■ To do
Transcribe every entry exactly, leaving out any pictures.
• • • • • • •
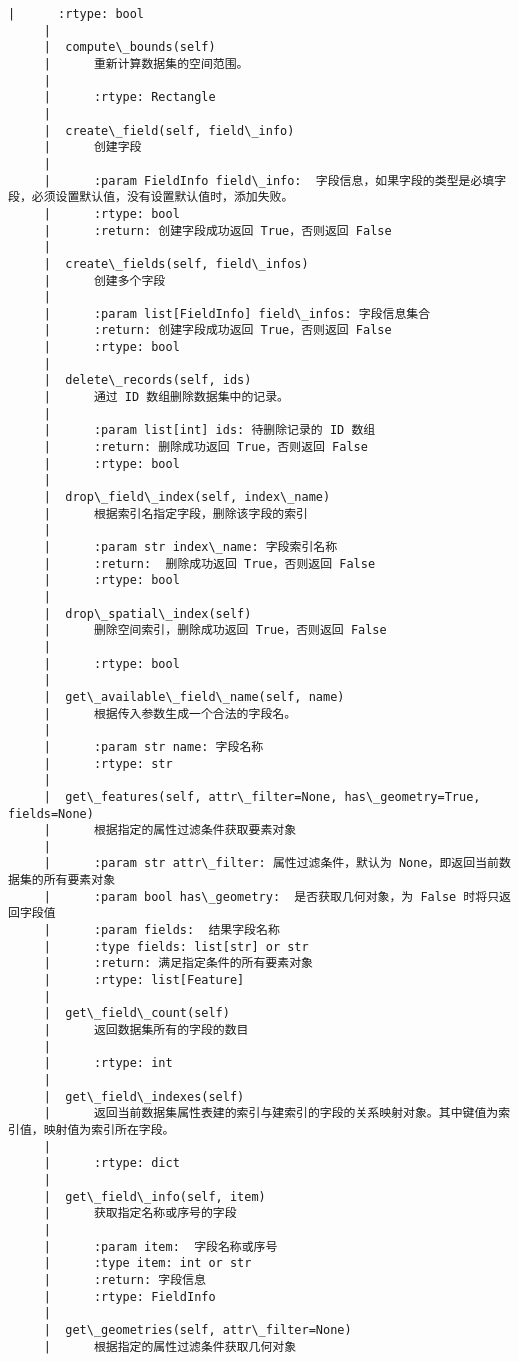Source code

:\documentclass[11pt]{article}
\begin{document}
\begin{Verbatim}[commandchars=\\\{\}]
     |      :rtype: bool
     |  
     |  compute\_bounds(self)
     |      重新计算数据集的空间范围。
     |      
     |      :rtype: Rectangle
     |  
     |  create\_field(self, field\_info)
     |      创建字段
     |      
     |      :param FieldInfo field\_info:  字段信息，如果字段的类型是必填字段，必须设置默认值，没有设置默认值时，添加失败。
     |      :rtype: bool
     |      :return: 创建字段成功返回 True，否则返回 False
     |  
     |  create\_fields(self, field\_infos)
     |      创建多个字段
     |      
     |      :param list[FieldInfo] field\_infos: 字段信息集合
     |      :return: 创建字段成功返回 True，否则返回 False
     |      :rtype: bool
     |  
     |  delete\_records(self, ids)
     |      通过 ID 数组删除数据集中的记录。
     |      
     |      :param list[int] ids: 待删除记录的 ID 数组
     |      :return: 删除成功返回 True，否则返回 False
     |      :rtype: bool
     |  
     |  drop\_field\_index(self, index\_name)
     |      根据索引名指定字段，删除该字段的索引
     |      
     |      :param str index\_name: 字段索引名称
     |      :return:  删除成功返回 True，否则返回 False
     |      :rtype: bool
     |  
     |  drop\_spatial\_index(self)
     |      删除空间索引，删除成功返回 True，否则返回 False
     |      
     |      :rtype: bool
     |  
     |  get\_available\_field\_name(self, name)
     |      根据传入参数生成一个合法的字段名。
     |      
     |      :param str name: 字段名称
     |      :rtype: str
     |  
     |  get\_features(self, attr\_filter=None, has\_geometry=True, fields=None)
     |      根据指定的属性过滤条件获取要素对象
     |      
     |      :param str attr\_filter: 属性过滤条件，默认为 None，即返回当前数据集的所有要素对象
     |      :param bool has\_geometry:  是否获取几何对象，为 False 时将只返回字段值
     |      :param fields:  结果字段名称
     |      :type fields: list[str] or str
     |      :return: 满足指定条件的所有要素对象
     |      :rtype: list[Feature]
     |  
     |  get\_field\_count(self)
     |      返回数据集所有的字段的数目
     |      
     |      :rtype: int
     |  
     |  get\_field\_indexes(self)
     |      返回当前数据集属性表建的索引与建索引的字段的关系映射对象。其中键值为索引值，映射值为索引所在字段。
     |      
     |      :rtype: dict
     |  
     |  get\_field\_info(self, item)
     |      获取指定名称或序号的字段
     |      
     |      :param item:  字段名称或序号
     |      :type item: int or str
     |      :return: 字段信息
     |      :rtype: FieldInfo
     |  
     |  get\_geometries(self, attr\_filter=None)
     |      根据指定的属性过滤条件获取几何对象

\end{Verbatim}
\end{document}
• • • • • • •
■ Task answer
Source code

:\documentclass[11pt]{article}
\begin{document}
\begin{Verbatim}[commandchars=\\\{\}]
     |      :rtype: bool
     |  
     |  compute\_bounds(self)
     |      重新计算数据集的空间范围。
     |      
     |      :rtype: Rectangle
     |  
     |  create\_field(self, field\_info)
     |      创建字段
     |      
     |      :param FieldInfo field\_info:  字段信息，如果字段的类型是必填字段，必须设置默认值，没有设置默认值时，添加失败。
     |      :rtype: bool
     |      :return: 创建字段成功返回 True，否则返回 False
     |  
     |  create\_fields(self, field\_infos)
     |      创建多个字段
     |      
     |      :param list[FieldInfo] field\_infos: 字段信息集合
     |      :return: 创建字段成功返回 True，否则返回 False
     |      :rtype: bool
     |  
     |  delete\_records(self, ids)
     |      通过 ID 数组删除数据集中的记录。
     |      
     |      :param list[int] ids: 待删除记录的 ID 数组
     |      :return: 删除成功返回 True，否则返回 False
     |      :rtype: bool
     |  
     |  drop\_field\_index(self, index\_name)
     |      根据索引名指定字段，删除该字段的索引
     |      
     |      :param str index\_name: 字段索引名称
     |      :return:  删除成功返回 True，否则返回 False
     |      :rtype: bool
     |  
     |  drop\_spatial\_index(self)
     |      删除空间索引，删除成功返回 True，否则返回 False
     |      
     |      :rtype: bool
     |  
     |  get\_available\_field\_name(self, name)
     |      根据传入参数生成一个合法的字段名。
     |      
     |      :param str name: 字段名称
     |      :rtype: str
     |  
     |  get\_features(self, attr\_filter=None, has\_geometry=True, fields=None)
     |      根据指定的属性过滤条件获取要素对象
     |      
     |      :param str attr\_filter: 属性过滤条件，默认为 None，即返回当前数据集的所有要素对象
     |      :param bool has\_geometry:  是否获取几何对象，为 False 时将只返回字段值
     |      :param fields:  结果字段名称
     |      :type fields: list[str] or str
     |      :return: 满足指定条件的所有要素对象
     |      :rtype: list[Feature]
     |  
     |  get\_field\_count(self)
     |      返回数据集所有的字段的数目
     |      
     |      :rtype: int
     |  
     |  get\_field\_indexes(self)
     |      返回当前数据集属性表建的索引与建索引的字段的关系映射对象。其中键值为索引值，映射值为索引所在字段。
     |      
     |      :rtype: dict
     |  
     |  get\_field\_info(self, item)
     |      获取指定名称或序号的字段
     |      
     |      :param item:  字段名称或序号
     |      :type item: int or str
     |      :return: 字段信息
     |      :rtype: FieldInfo
     |  
     |  get\_geometries(self, attr\_filter=None)
     |      根据指定的属性过滤条件获取几何对象

\end{Verbatim}
\end{document}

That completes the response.